By Getrude Mbago , The Guardian
Published at 05:01 PM Nov 20 2025
New cloud platform boosts Tanzania’s data capacity
Photo: File
New cloud platform boosts Tanzania’s data capacity

TANZANIA’s accelerating digital transformation is intensifying pressure on the country to expand reliable local data-storage infrastructure, industry experts have warned.

The concern comes as Wingu Africa yesterday launched its new Cloud Exchange platform in Dar es Salaam, a locally hosted cloud service designed to keep data within East African borders and reduce dependency on offshore systems.

Speaking at the launch in Dar es Salaam, Wingu Africa Country Director Huneid Ali described the platform as a response to increasing demand from businesses seeking secure and locally compliant data-management options. He thanked the government for creating conducive environment to facilitate smooth investment in technology and development .He said the service is intended to offer predictable costs, faster deployment and greater control over sensitive information.
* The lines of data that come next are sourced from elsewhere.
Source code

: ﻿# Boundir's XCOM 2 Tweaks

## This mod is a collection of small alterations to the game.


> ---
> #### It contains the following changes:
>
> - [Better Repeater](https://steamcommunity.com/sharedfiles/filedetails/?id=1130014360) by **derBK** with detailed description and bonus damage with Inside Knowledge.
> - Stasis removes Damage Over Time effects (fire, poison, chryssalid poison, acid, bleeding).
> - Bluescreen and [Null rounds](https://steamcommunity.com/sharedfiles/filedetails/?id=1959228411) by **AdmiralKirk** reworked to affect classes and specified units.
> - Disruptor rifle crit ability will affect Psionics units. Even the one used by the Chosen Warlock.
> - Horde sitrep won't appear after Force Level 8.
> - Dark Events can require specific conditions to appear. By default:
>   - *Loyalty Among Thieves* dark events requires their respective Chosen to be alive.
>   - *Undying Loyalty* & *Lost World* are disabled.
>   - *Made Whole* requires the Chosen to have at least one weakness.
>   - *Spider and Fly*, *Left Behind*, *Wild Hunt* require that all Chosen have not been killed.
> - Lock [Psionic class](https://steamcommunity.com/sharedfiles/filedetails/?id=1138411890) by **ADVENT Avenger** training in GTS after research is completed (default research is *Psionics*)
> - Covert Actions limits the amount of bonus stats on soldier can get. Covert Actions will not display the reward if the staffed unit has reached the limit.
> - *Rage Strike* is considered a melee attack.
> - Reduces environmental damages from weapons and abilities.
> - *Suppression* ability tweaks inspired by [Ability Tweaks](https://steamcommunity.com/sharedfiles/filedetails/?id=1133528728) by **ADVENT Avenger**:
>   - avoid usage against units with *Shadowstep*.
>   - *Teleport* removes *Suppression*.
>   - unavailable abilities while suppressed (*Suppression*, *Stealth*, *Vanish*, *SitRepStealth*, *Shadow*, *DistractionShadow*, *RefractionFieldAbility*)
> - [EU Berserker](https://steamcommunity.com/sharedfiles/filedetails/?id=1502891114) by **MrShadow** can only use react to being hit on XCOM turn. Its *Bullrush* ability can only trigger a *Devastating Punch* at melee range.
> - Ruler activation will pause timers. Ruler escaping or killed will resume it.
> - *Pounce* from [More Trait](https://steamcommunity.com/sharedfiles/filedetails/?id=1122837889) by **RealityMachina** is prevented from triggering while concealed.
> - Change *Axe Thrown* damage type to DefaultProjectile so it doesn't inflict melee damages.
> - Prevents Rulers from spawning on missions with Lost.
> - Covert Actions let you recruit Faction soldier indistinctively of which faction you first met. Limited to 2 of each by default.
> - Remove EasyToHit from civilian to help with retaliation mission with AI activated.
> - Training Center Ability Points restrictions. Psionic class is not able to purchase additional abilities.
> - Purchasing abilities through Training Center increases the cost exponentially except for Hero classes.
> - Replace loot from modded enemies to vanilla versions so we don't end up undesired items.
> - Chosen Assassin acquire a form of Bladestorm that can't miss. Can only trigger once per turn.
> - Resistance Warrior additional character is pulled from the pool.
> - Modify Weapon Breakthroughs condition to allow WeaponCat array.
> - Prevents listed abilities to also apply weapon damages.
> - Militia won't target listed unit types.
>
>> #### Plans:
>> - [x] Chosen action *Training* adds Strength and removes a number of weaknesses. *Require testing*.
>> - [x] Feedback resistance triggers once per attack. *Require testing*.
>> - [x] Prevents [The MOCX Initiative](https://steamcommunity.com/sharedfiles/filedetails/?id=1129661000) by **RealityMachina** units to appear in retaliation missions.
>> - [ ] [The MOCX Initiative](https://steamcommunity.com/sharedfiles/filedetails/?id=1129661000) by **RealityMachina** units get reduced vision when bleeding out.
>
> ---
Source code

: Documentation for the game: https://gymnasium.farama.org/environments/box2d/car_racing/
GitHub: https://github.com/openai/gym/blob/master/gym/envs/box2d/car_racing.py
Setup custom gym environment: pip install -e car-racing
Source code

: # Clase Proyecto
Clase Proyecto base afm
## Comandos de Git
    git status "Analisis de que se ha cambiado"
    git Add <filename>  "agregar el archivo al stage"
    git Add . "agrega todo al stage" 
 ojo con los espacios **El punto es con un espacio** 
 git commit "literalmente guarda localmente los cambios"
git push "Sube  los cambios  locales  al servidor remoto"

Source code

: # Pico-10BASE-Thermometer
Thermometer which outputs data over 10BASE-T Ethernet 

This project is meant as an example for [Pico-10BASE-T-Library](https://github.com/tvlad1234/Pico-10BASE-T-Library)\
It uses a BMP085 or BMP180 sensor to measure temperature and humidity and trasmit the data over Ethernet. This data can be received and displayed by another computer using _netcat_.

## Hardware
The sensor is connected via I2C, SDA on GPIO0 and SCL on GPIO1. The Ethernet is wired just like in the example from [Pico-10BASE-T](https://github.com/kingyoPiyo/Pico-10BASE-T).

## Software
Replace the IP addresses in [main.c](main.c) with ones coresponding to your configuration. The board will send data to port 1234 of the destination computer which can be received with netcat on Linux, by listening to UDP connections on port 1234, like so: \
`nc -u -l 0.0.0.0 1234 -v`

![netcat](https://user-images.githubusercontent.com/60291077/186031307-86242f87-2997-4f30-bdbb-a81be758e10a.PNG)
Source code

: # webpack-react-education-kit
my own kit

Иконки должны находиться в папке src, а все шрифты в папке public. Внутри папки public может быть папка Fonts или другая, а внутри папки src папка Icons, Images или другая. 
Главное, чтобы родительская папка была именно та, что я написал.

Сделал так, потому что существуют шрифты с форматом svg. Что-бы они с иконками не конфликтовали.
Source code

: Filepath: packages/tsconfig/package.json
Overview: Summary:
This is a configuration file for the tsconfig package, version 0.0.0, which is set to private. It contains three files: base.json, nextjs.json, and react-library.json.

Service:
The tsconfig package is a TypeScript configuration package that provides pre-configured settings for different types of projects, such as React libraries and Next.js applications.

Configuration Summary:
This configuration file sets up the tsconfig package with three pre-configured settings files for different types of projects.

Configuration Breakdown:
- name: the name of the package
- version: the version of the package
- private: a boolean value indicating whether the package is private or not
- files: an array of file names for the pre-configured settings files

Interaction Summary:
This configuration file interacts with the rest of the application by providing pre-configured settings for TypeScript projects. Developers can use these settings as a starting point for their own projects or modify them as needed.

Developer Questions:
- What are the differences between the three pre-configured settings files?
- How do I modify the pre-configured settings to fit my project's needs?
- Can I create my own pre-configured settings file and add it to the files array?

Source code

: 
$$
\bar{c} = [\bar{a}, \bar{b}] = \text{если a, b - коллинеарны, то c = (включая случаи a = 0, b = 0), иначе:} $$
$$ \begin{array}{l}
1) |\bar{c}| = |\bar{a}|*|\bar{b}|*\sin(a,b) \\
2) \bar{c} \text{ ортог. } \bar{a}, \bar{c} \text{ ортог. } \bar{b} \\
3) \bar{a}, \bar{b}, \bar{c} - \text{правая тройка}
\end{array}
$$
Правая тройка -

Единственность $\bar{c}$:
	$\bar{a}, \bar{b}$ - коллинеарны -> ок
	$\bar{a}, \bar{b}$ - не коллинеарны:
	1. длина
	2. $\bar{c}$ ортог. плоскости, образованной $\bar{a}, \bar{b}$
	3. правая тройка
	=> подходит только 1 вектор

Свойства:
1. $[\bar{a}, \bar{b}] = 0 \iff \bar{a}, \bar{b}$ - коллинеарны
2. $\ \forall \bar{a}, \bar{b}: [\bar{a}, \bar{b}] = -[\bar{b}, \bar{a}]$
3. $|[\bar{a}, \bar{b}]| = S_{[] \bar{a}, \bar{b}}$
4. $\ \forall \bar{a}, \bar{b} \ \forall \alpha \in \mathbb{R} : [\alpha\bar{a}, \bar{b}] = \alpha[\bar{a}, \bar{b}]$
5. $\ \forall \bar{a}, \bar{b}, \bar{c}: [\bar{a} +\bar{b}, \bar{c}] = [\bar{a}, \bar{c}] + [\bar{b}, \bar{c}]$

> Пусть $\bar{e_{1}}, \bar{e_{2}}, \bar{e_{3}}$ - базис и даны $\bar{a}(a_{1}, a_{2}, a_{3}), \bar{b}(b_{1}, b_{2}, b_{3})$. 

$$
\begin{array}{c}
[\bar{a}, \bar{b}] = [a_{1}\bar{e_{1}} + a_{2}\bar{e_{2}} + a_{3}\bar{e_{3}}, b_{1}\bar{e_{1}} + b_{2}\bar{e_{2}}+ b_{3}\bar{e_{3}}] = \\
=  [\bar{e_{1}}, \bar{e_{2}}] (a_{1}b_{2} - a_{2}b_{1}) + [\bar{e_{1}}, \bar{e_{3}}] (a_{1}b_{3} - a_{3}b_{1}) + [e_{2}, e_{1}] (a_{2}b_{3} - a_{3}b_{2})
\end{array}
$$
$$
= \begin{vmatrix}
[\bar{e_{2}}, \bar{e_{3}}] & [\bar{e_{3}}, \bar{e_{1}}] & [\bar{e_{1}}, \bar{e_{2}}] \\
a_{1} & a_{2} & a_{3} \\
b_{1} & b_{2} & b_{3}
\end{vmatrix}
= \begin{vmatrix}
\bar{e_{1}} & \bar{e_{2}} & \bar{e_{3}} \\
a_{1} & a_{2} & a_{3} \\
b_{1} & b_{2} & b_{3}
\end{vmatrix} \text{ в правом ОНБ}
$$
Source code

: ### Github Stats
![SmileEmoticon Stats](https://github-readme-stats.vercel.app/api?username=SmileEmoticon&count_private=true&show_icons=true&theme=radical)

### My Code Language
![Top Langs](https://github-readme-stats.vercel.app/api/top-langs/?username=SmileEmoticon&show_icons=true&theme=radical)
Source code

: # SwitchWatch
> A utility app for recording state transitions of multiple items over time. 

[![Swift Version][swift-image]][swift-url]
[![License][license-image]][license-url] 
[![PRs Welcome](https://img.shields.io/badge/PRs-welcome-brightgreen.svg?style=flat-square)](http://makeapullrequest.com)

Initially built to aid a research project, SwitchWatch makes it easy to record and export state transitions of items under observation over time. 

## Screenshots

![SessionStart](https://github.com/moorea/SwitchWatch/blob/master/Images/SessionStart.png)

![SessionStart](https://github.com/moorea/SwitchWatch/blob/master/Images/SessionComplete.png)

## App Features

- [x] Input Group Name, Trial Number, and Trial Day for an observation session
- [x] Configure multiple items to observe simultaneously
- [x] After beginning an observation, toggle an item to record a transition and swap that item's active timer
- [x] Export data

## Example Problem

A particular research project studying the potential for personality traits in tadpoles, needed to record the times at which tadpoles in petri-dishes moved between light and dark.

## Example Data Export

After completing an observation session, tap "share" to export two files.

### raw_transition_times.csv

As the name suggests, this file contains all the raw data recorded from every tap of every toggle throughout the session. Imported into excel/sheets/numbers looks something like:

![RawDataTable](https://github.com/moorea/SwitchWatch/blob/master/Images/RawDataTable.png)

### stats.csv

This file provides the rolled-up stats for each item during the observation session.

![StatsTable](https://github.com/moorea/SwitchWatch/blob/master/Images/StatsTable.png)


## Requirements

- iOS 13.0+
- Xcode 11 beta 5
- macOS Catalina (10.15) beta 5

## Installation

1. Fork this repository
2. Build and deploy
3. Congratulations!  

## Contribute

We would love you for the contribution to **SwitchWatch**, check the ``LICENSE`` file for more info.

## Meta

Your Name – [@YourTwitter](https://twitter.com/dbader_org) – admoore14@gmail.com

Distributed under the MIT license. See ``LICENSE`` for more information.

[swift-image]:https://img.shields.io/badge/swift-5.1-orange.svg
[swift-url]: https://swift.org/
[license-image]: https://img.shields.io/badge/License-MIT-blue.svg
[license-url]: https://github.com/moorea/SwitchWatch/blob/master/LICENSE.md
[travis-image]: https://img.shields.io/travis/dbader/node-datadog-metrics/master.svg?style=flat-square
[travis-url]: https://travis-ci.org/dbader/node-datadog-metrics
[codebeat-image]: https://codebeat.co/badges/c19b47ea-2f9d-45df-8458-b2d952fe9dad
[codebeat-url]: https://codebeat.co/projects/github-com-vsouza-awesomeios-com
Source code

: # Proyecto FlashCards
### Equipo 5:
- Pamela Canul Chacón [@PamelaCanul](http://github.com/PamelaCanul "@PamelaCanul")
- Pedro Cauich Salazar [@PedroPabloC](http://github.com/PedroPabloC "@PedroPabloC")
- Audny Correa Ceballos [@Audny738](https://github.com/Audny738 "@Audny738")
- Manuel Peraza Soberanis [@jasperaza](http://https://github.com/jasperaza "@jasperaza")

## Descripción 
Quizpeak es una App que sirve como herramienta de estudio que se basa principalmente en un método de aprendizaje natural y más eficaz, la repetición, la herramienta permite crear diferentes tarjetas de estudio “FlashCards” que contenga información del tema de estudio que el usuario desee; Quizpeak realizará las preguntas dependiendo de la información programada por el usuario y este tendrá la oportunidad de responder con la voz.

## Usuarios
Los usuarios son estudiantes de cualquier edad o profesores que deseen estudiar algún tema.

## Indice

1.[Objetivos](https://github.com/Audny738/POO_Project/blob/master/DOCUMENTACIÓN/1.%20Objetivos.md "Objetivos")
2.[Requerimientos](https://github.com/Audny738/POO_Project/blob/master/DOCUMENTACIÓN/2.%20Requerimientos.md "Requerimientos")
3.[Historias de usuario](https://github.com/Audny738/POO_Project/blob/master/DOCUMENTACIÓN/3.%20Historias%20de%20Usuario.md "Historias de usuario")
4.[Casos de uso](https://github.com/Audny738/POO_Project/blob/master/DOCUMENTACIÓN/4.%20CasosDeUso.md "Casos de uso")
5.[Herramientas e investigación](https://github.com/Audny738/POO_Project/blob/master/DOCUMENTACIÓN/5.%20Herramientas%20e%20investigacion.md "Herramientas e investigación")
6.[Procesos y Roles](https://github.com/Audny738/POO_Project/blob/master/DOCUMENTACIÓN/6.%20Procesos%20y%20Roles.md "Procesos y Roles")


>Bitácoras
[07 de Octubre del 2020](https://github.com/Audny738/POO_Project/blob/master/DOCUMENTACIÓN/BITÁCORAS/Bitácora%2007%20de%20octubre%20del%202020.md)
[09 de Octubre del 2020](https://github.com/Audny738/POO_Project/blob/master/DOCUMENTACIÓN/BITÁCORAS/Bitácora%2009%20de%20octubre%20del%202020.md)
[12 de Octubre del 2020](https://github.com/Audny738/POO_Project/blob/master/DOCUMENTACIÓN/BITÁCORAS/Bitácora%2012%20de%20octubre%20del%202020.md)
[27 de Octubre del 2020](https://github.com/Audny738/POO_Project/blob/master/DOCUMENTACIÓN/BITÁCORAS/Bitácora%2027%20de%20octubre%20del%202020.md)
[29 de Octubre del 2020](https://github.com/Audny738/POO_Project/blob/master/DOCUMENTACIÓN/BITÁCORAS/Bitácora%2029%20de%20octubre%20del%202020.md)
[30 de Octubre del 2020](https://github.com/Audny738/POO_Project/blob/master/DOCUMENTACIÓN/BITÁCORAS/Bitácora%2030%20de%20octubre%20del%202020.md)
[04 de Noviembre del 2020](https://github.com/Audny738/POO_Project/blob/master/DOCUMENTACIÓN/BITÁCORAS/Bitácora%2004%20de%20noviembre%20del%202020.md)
Tanzania is the first market where the platform has been rolled out, with further expansion planned for Ethiopia and Djibouti. The platform includes computing, storage, security and Kubernetes services delivered from Wingu’s Dar es Salaam data centre.
But beyond the commercial launch, ICT experts say the development underscores a more urgent national challenge: the gap between Tanzania’s regulatory requirements and its existing digital infrastructure.
Nicholas Lodge, Co-founder and Chief Strategy Officer at Wingu Africa said: "The platform makes cloud adoption straightforward, compliant, predictable in cost, scalable on demand, and aligned with how organisations in the region actually operate." said the service is new to the country and integrates locally available systems and infrastructure to ensure that start-ups and businesses operate more efficiently.
He noted that national policies require all information and data — including those handled by financial institutions — to remain within Tanzania, making a local cloud system both timely and essential.
“This local cloud platform is well suited to our context and will make service delivery much easier. Wingu Cloud offers significant advantages, especially now that the government is investing heavily in digital transformation across all sectors,” he said.
Bilal Tofiki, Data Centre Manager at Wingu Tanzania added that start-ups will no longer be forced to seek expensive data servers abroad following the launch of a fully local cloud service.
“Safety is our priority,” he emphasised, thanking the government for creating a favourable investment environment in the ICT sector.
A representative from Data Vision Tanzania, said many organisations struggle to meet mandatory data-localisation rules due to the limited capacity of local data-hosting facilities.
“Policies require all sensitive data to remain in the country, and this is critical for national security and compliance,” he said. “However, the infrastructure available today is not yet sufficient for the scale of applications used by large institutions.”
He noted that the shortage forces companies to make difficult trade-offs between compliance, performance, and operational efficiency.
According to him, emerging cloud solutions, including those hosted locally — could significantly ease these pressures by offering the same capabilities as offshore providers while reducing latency and improving data security.